Ok, @tstat and I looked into the cmm and asm a bit here. We discovered that listing the Open data constructor last resulted in the most efficient assembly (requiring one branch for the happy path, not two), with the following data type:

data ScopeStatus
  = Closing
  | Closed
  | Open {-# UNPACK #-} !Int

(It's kind of lame that GHC doesn't take the user's match order into account). All else seemed equal, as far as just the price of pattern matching and reassembling one of these things goes.
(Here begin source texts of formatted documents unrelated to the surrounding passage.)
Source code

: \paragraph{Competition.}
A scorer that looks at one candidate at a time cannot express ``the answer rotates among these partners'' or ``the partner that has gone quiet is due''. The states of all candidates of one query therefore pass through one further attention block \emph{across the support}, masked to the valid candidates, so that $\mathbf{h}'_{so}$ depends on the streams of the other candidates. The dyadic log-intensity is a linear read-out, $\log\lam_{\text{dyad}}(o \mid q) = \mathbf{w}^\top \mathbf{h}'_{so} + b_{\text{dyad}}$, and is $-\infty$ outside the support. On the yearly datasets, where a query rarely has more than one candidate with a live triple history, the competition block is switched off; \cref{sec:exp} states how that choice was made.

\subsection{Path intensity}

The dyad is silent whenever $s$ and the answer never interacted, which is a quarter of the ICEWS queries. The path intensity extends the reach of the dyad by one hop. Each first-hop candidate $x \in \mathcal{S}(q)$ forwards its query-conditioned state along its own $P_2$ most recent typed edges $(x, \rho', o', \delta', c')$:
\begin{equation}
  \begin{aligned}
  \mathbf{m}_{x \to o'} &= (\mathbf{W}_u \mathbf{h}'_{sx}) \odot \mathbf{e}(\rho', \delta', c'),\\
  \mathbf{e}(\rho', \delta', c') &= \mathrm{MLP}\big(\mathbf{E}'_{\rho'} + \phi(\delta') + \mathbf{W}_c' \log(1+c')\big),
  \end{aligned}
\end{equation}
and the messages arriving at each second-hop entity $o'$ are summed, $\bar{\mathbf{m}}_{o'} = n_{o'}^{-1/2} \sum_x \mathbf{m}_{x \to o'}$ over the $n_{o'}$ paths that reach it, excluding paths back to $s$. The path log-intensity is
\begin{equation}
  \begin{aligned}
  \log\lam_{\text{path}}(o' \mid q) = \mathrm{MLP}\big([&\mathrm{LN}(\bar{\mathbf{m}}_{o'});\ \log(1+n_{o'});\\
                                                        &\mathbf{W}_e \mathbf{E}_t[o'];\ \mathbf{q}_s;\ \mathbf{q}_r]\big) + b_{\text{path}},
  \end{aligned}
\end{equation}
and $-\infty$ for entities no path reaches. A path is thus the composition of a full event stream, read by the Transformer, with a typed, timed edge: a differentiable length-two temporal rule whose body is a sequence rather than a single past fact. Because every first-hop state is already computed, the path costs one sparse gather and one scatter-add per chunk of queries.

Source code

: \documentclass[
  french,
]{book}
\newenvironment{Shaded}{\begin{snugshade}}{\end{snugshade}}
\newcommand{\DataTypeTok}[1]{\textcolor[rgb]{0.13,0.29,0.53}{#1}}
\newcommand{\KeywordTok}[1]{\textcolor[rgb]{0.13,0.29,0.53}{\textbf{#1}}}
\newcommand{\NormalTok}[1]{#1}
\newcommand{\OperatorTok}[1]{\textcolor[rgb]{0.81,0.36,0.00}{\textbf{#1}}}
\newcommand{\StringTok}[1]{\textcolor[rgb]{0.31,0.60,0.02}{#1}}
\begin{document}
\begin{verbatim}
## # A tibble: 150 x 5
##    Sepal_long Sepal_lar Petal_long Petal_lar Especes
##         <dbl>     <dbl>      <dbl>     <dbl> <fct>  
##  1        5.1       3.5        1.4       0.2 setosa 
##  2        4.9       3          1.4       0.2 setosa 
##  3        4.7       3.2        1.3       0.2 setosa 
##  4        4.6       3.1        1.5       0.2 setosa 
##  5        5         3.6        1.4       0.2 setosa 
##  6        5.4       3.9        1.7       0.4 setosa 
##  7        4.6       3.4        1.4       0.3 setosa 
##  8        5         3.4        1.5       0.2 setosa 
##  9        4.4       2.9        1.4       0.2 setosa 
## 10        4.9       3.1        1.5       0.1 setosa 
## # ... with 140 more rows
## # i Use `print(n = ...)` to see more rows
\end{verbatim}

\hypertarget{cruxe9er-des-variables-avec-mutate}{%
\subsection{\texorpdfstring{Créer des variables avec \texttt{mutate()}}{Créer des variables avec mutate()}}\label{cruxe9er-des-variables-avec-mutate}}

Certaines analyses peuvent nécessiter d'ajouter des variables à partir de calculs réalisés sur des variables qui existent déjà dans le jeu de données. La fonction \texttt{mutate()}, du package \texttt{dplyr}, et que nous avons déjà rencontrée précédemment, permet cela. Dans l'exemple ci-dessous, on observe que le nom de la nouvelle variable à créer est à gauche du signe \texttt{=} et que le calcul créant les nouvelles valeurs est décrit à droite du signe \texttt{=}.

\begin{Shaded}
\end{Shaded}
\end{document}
However, the sum type is less desirable when closing a scope because, while waiting for the number of starting threads to drop to 0, know that the constructor is Open, yet still need to pay for the pattern match (and additionally once per unlikely retry). We could work around that with an additional TVar to hold just the status enum independently of the starting thread count, but that's one extra TVar per Scope, and then awaitAll's performance would suffer slightly.

So, I think a fair compromise is to just introduce a pattern synonym for readability. It's not as safe as a proper sum type of course. If anyone wants to put together an benchmark that actually measures the (probably negligible) performance hit of a few extra comparison instructions here and there, please go ahead. Because the little integer state machine isn't that hard to grok (0+ to -1 to -2), and looks decently comprehensible with the pattern synonyms, I'm declaring this good enough for now.

@mitchellwrosen mitchellwrosen merged commit 2441ab5 into main Mar 22, 2023
@mitchellwrosen mitchellwrosen deleted the fork-in-closing-scope-fix branch March 22, 2023 18:31
-- Record the child as having started. Not allowed to retry.
atomically do
n <- readTVar startingVar
writeTVar startingVar $! n - 1 -- it's actually ok to go from e.g. -1 to -2 here (very unlikely)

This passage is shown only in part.